Registration deadline for this free event is Jan. 15.
“For the fifth year in a row, Our Lady of the River Parish in LeClaire and Risen Christ Lutheran Church in Davenport will co-host the prom for the Quad Cities. We have been co-hosting the event for the last two years and it’s been fantastic working together,” said Jennifer Hildebrand of the LeClaire parish. “The combination of gifts and talents from individuals from each church has proven to be a blessing for all.”
Organizers assumed the event would be in-person this coming year. “Several weeks ago, we were informed that the event would be virtual and we’ve had to adjust accordingly,” Hildebrand said.
Each year’s Night to Shine worldwide celebrates prom on the Friday before Valentine’s Day, at professional athlete Tim Tebow’s request. The Feb. 12 event will be livestreamed at 5 p.m. Central Standard Time (CST), but a recording will be available immediately and for a few days for those individuals or groups celebrating after that time, Hildebrand said. All the details will be available on the Quad City Night to Shine website.
Registration will be capped at 500 guests. “For the first time we are limiting registration to Scott, Clinton, Muscatine and Cedar counties on the Iowa side of the Mississippi River and Rock Island, Henry, Mercer and Whiteside counties on the Illinois side of the river. We hate to turn away anyone, but this local event has grown so much in the past five years that we’ve had to instill some limitations to better accommodate our Quad-Cities guests. It’s a good problem to have!”
The 2021 Night to Shine will require an estimated 50 volunteers, far fewer than normal because of the virtual format. “On a ‘normal’ year, we would need one buddy to every guest plus other volunteers to help with food, respite room, hair/makeup/shoe shine, crowd control, coat check, flowers, gift bags, paparazzi, photos, first aid, check-in, etc. Last year we had nearly 750 volunteers,” Hildebrand said.
Some logistical challenges remain. “We need to get 500 gift bags into the hands of the registered guests and have to consider how we accomplish that,” she said. “We decided to have a couple of drive-through pick-up events for the gift bags and then deliver the others. We’re hoping that some of the agencies that serve individuals with special needs will be able to help us by picking up the gift bags for the individuals associated with their agency.”
“Some of the agencies are organizing their own small group event to watch the virtual prom together and celebrate one another,” Hildebrand said. “Some guests will get dressed up and even get their hair and nails done in anticipation for the heartwarming message they will receive during the address by Tim Tebow himself.”

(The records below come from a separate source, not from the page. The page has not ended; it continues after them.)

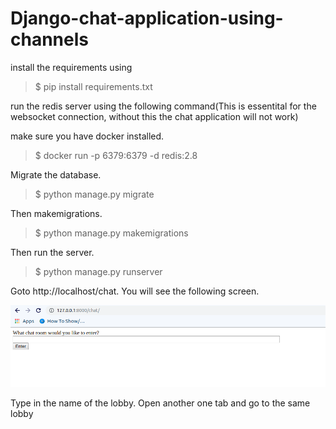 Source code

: # Django-chat-application-using-channels

install the requirements using

> $ pip install requirements.txt

run the redis server using the following command(This is essentital for the websocket connection, without this the chat application will not work)

make sure you have docker installed. 

> $ docker run -p 6379:6379 -d redis:2.8

Migrate the database.

> $ python manage.py migrate

Then makemigrations.

> $ python manage.py makemigrations

Then run the server.

> $ python manage.py runserver


Goto http://localhost/chat. You will see the following screen. 

![lobby name](https://github.com/Allwin12/Django-chat-application-using-channels/blob/master/chat-application-1.png)


Type in the name of the lobby. Open another one tab and go to the same lobby
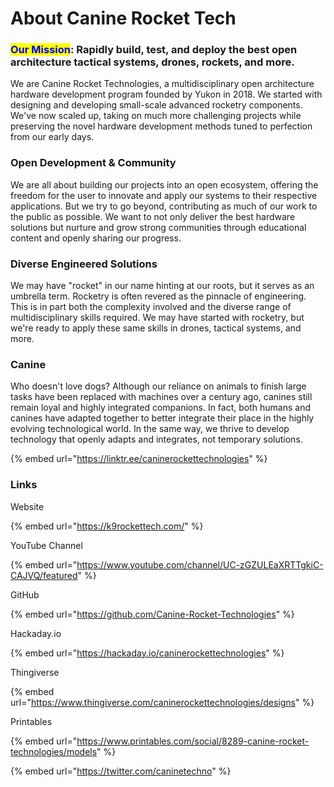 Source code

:# About Canine Rocket Tech

### <mark style="color:blue;">Our Mission</mark>: Rapidly build, test, and deploy the best open architecture tactical systems, drones, rockets, and more.

We are Canine Rocket Technologies, a multidisciplinary open architecture hardware development program founded by Yukon in 2018. We started with designing and developing small-scale advanced rocketry components. We've now scaled up, taking on much more challenging projects while preserving the novel hardware development methods tuned to perfection from our early days.

### Open Development & Community

We are all about building our projects into an open ecosystem, offering the freedom for the user to innovate and apply our systems to their respective applications. But we try to go beyond, contributing as much of our work to the public as possible. We want to not only deliver the best hardware solutions but nurture and grow strong communities through educational content and openly sharing our progress.

### Diverse Engineered Solutions

We may have "rocket" in our name hinting at our roots, but it serves as an umbrella term. Rocketry is often revered as the pinnacle of engineering. This is in part both the complexity involved and the diverse range of multidisciplinary skills required. We may have started with rocketry, but we're ready to apply these same skills in drones, tactical systems, and more.

### Canine

Who doesn't love dogs? Although our reliance on animals to finish large tasks have been replaced with machines over a century ago, canines still remain loyal and highly integrated companions. In fact, both humans and canines have adapted together to better integrate their place in the highly evolving technological world. In the same way, we thrive to develop technology that openly adapts and integrates, not temporary solutions.







{% embed url="https://linktr.ee/caninerockettechnologies" %}

### Links

Website

{% embed url="https://k9rockettech.com/" %}

YouTube Channel

{% embed url="https://www.youtube.com/channel/UC-zGZULEaXRTTgkiC-CAJVQ/featured" %}

GitHub

{% embed url="https://github.com/Canine-Rocket-Technologies" %}

Hackaday.io

{% embed url="https://hackaday.io/caninerockettechnologies" %}

Thingiverse

{% embed url="https://www.thingiverse.com/caninerockettechnologies/designs" %}

Printables

{% embed url="https://www.printables.com/social/8289-canine-rocket-technologies/models" %}

{% embed url="https://twitter.com/caninetechno" %}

Hildebrand hopes that many guests and their loved ones will take photos and send them to the “smug mug site” on the website “so we can send them on to the Tim Tebow Foundation.” More information about that will be included in the gift bag and on the website.
“Parents and/or caregivers can consider preparing a special meal for the evening and even decorating inside to enhance the prom experience. They could create a photo backdrop at home and photograph their prom guest, browse through the pictures from last year’s event that are available on our website and even set up Zoom calls with other guests who are celebrating from their home. We encourage creativity as this is new ground for us too.”